At a news briefing on Tuesday, Lei detailed nine areas for the consultation, including the number of licences to be given, increased regulation and protecting employee welfare, as well as introducing government representatives to supervise day-to-day operations at the casinos.
Discussions over the future of Macau’s casino licences come amid rocky US-China relations, leaving some investors fearing that US-based casino operators may not fare as well as local players.
The government has not singled out any US players, but there has been a push within the companies to beef up the presence of Chinese or local executives to position themselves more as a Macau operator rather than foreign.

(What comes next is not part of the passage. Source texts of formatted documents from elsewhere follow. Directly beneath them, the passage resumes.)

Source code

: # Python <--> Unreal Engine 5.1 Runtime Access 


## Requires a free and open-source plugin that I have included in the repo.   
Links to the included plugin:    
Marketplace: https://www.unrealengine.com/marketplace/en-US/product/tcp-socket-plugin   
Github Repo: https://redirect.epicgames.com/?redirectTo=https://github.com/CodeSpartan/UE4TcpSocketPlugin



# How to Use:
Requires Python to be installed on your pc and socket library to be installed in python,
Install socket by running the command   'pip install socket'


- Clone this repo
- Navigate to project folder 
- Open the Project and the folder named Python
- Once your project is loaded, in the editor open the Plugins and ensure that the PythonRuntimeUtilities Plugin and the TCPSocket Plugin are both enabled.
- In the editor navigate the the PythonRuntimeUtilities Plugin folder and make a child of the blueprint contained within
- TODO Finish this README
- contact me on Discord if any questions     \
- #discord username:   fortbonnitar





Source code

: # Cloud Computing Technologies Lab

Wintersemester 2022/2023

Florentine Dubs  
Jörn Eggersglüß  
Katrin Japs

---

Ahead of the licence expirations, operators have tried to bolster their corporate responsibility and diversify into non-gaming offerings to placate Beijing’s fears of over-reliance on gambling.
Macau has tightened scrutiny of casinos enormously in recent years, with authorities clamping down on illicit capital flows from mainland China and tackling underground lending and illegal cash transfers.
Beijing has also intensified its war on cross-border flows of funds for gambling, affecting the financing channels of Macau’s junket operators and their VIP casino customers.
In June this year, Macau more than doubled the number of gaming inspectors and restructured several departments to ramp up supervision.
George Choi, an analyst at Citigroup in Hong Kong, said that while the public consultation document offered limited details, the suggested revisions enhance long-term sustainable growth for the industry with “positive implications on the six casino operators”.
He cautioned, however, that “we will not be surprised if the market focuses only on the potentially negative implications, given the weak investor sentiment”.
The consultation comes as Macau has struggled with a dearth of travellers because of coronavirus curbs since the start of 2020. While gambling revenues have picked up in recent months, they remain at less than half of 2019 monthly hauls.